If you're in an online relationship with someone you've never met, you've got to learn how not to get catfished. I've recently gotten obsessed with Catfish: The TV Show, after long being obsessed with the documentary (is anyone else hardcore crushing on Nev, by the way?). I actually met my lovely princess of a Better Half over the internet, but we at least knew real people in common. Lots of online relationships flourish, especially as meeting people over the internet becomes more and more commonplace. For every relationship that works out, with both parties being honest, dozens more hopefuls end up talking to someone who's lying about their job, their looks, or their gender – or people who don't really exist. To avoid this, there are several things you can do. The first step is to keep reading, so you can learn all you need to know about how not to get catfished.
If you want to learn how not to get catfished, you have to keep up with inconsistencies. What is your online lover telling you? If he or she claims to be a model currently working in Paris but a Facebook posts says they're in Richmond, VA, that's pretty fishy. Pay attention to area codes and Caller ID tags as well. If you're told one thing and then your partner contradicts him or herself, don't wait. Ask about it.
Although people can and do disguise their voices, it's pretty difficult to do it all the time. I learned something from my old AOL days: you can tell when a girl is trying to sound like a boy. As well, a voice will sometimes tell you something about a person's age. It's often harder to tell with girls, but if a boy sounds like he's 14 and says he's 19, well, that's a sign.
Skype. Use Facetime. There are dozens of ways you can see your partner face to face, through your computers, your tablets, your phones. You don't even necessarily need a webcam, although keep in mind that most newer laptops have them built-in right out of the store. These days, the excuse of never having access to a camera rarely flies. If it's an ongoing excuse, be suspicious.

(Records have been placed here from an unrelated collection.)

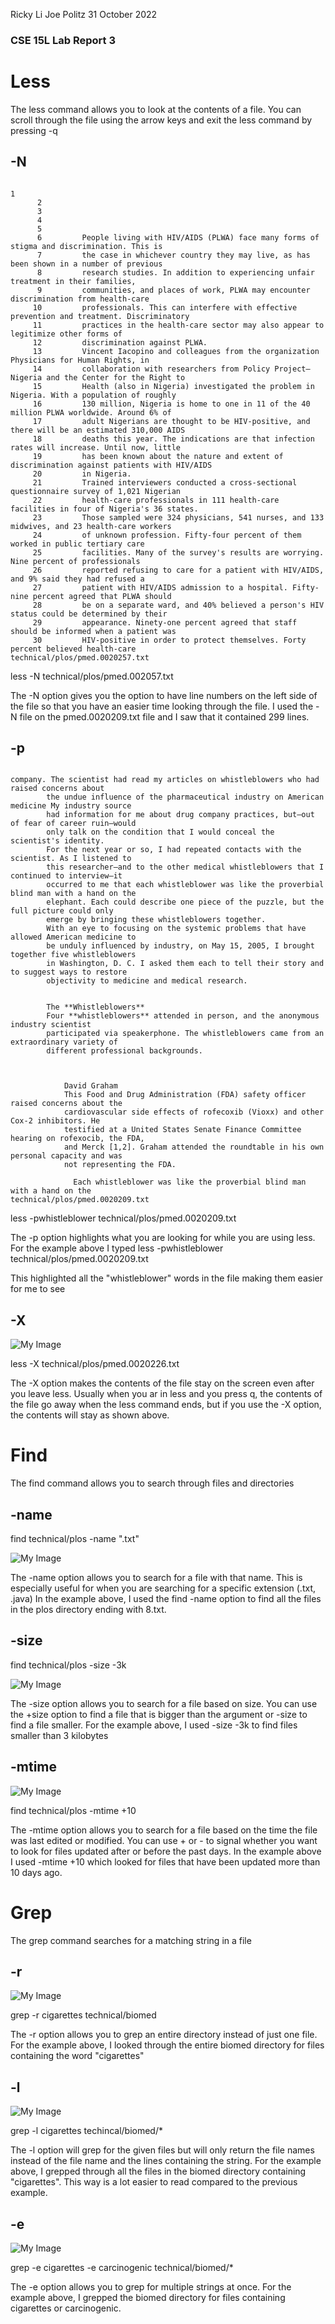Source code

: Ricky Li
Joe Politz
31 October 2022

### CSE 15L Lab Report 3

# Less

The less command allows you to look at the contents of a file. You can scroll through the file using the arrow keys and exit the less command by pressing -q

## -N
```

1
      2
      3
      4
      5
      6         People living with HIV/AIDS (PLWA) face many forms of stigma and discrimination. This is
      7         the case in whichever country they may live, as has been shown in a number of previous
      8         research studies. In addition to experiencing unfair treatment in their families,
      9         communities, and places of work, PLWA may encounter discrimination from health-care
     10         professionals. This can interfere with effective prevention and treatment. Discriminatory
     11         practices in the health-care sector may also appear to legitimize other forms of
     12         discrimination against PLWA.
     13         Vincent Iacopino and colleagues from the organization Physicians for Human Rights, in
     14         collaboration with researchers from Policy Project–Nigeria and the Center for the Right to
     15         Health (also in Nigeria) investigated the problem in Nigeria. With a population of roughly
     16         130 million, Nigeria is home to one in 11 of the 40 million PLWA worldwide. Around 6% of
     17         adult Nigerians are thought to be HIV-positive, and there will be an estimated 310,000 AIDS
     18         deaths this year. The indications are that infection rates will increase. Until now, little
     19         has been known about the nature and extent of discrimination against patients with HIV/AIDS
     20         in Nigeria.
     21         Trained interviewers conducted a cross-sectional questionnaire survey of 1,021 Nigerian
     22         health-care professionals in 111 health-care facilities in four of Nigeria's 36 states.
     23         Those sampled were 324 physicians, 541 nurses, and 133 midwives, and 23 health-care workers
     24         of unknown profession. Fifty-four percent of them worked in public tertiary care
     25         facilities. Many of the survey's results are worrying. Nine percent of professionals
     26         reported refusing to care for a patient with HIV/AIDS, and 9% said they had refused a
     27         patient with HIV/AIDS admission to a hospital. Fifty-nine percent agreed that PLWA should
     28         be on a separate ward, and 40% believed a person's HIV status could be determined by their
     29         appearance. Ninety-one percent agreed that staff should be informed when a patient was
     30         HIV-positive in order to protect themselves. Forty percent believed health-care
technical/plos/pmed.0020257.txt

```
less -N technical/plos/pmed.002057.txt

The -N option gives you the option to have line numbers on the left side of the file so that you have an easier time looking through the file. I used the -N file on the pmed.0020209.txt file and I saw that it contained 299 lines.

## -p

```

company. The scientist had read my articles on whistleblowers who had raised concerns about
        the undue influence of the pharmaceutical industry on American medicine My industry source
        had information for me about drug company practices, but—out of fear of career ruin—would
        only talk on the condition that I would conceal the scientist's identity.
        For the next year or so, I had repeated contacts with the scientist. As I listened to
        this researcher—and to the other medical whistleblowers that I continued to interview—it
        occurred to me that each whistleblower was like the proverbial blind man with a hand on the
        elephant. Each could describe one piece of the puzzle, but the full picture could only
        emerge by bringing these whistleblowers together.
        With an eye to focusing on the systemic problems that have allowed American medicine to
        be unduly influenced by industry, on May 15, 2005, I brought together five whistleblowers
        in Washington, D. C. I asked them each to tell their story and to suggest ways to restore
        objectivity to medicine and medical research.


        The **Whistleblowers**
        Four **whistleblowers** attended in person, and the anonymous industry scientist
        participated via speakerphone. The whistleblowers came from an extraordinary variety of
        different professional backgrounds.



            David Graham
            This Food and Drug Administration (FDA) safety officer raised concerns about the
            cardiovascular side effects of rofecoxib (Vioxx) and other Cox-2 inhibitors. He
            testified at a United States Senate Finance Committee hearing on rofexocib, the FDA,
            and Merck [1,2]. Graham attended the roundtable in his own personal capacity and was
            not representing the FDA.

              Each whistleblower was like the proverbial blind man with a hand on the
technical/plos/pmed.0020209.txt

```

less -pwhistleblower technical/plos/pmed.0020209.txt

The -p option highlights what you are looking for while you are using less. For the example above I typed less -pwhistleblower technical/plos/pmed.0020209.txt 

This highlighted all the "whistleblower" words in the file making them easier for me to see

## -X

![My Image](sc-lab-report3-6.JPG)

less -X technical/plos/pmed.0020226.txt

The -X option makes the contents of the file stay on the screen even after you leave less. Usually when you ar in less and you press q, the contents of the file go away when the less command ends, but if you use the -X option, the contents will stay as shown above.

# Find

The find command allows you to search through files and directories

## -name

find technical/plos -name ".txt"

![My Image](sc-lab-report3.JPG)

The -name option allows you to search for a file with that name. This is especially useful for when you are searching for a specific extension (.txt, .java) In the example above, I used the find -name option to find all the files in the plos directory ending with 8.txt.

## -size

find technical/plos -size -3k

![My Image](sc-lab-report3-2.JPG)

The -size option allows you to search for a file based on size. You can use the +size option to find a file that is bigger than the argument or -size to find a file smaller. For the example above, I used -size -3k to find files smaller than 3 kilobytes 

## -mtime

![My Image](sc-lab-report3-3.JPG)

find technical/plos -mtime +10

The -mtime option allows you to search for a file based on the time the file was last edited or modified. You can use + or - to signal whether you want to look for files updated after or before the past days. In the example above I used -mtime +10 which looked for files that have been updated more than 10 days ago.


# Grep

The grep command searches for a matching string in a file

## -r

![My Image](sc-lab-report3-7.JPG)

grep -r cigarettes technical/biomed

The -r option allows you to grep an entire directory instead of just one file. For the example above, I looked through the entire biomed directory for files containing the word "cigarettes"

## -l 

![My Image](sc-lab-report3-8.JPG)

grep -l cigarettes techincal/biomed/*

The -l option will grep for the given files but will only return the file names instead of the file name and the lines containing the string. For the example above, I grepped through all the files in the biomed directory containing "cigarettes". This way is a lot easier to read compared to the previous example.

## -e 

![My Image](sc-lab-report3-9.JPG)

grep -e cigarettes -e carcinogenic technical/biomed/*

The -e option allows you to grep for multiple strings at once. For the example above, I grepped the biomed directory for files containing cigarettes or carcinogenic.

What surprises me most about Catfish is that these people rarely Google each other themselves. Of course, that might be a hindsight observation; I don't think I ever Googled the Better Half, nor she me, but then, that was a different situation. Don't feel like you're spying if you Google your online love. You're just being vigilant and protecting yourself. Better to find out that their name doesn't exist anywhere or there's fishy information attached to it within the first few weeks, right? Don't wait until you've fallen completely in love.
This one is slightly more complicated, so you might want to ask your partner if he or she minds. Then again, if you spend a lot of time talking to each other on Facebook and Twitter, it's natural that friends and family will likely start interacting as well. The point is, talk to your love interest's friends online. Maybe they'll vouch for your new boyfriend or girlfriend … or maybe you'll discover details that don't add up.
It's easy to fall in love quickly over the internet. Your relationship is sort of … concentrated, let's say. When you're not face to face, there are less opportunities for arguments – or should I say different opportunities? Arguments and fights may pop up, but they tend to dissolve quickly. Still, don't fall too fast. When you start falling in love, you become blind to certain things. Taking it slow will help keep your eyes open.
Finally, you have to meet. Rarely is it logical to go years without meeting your online love interest. If you press to meet and your partner has lots of excuses about why you can't, or if you're set to meet and something comes up every single time, that's a red flag. While money and time issues can and do occur, that shouldn't be a problem for years and years – not if everything's legit.
Remember, people aren't inherently bad, they're not necessarily out to get you or lying maliciously just to embarrass you. Many people view the internet as a safe place, as the only place they can be the people they wish they were in real life. If you get catfished, it hurts, angers, and confuses you – that's understandable. And while you're under no obligation to continue any kind of relationship with the person who's been dishonest all this time, at least try to hear them out. Figure out if there's a reason they've been lying. At the very least, you might end up with a new friend. Have you've ever been catfished? Let me know about your online romances, both good and bad.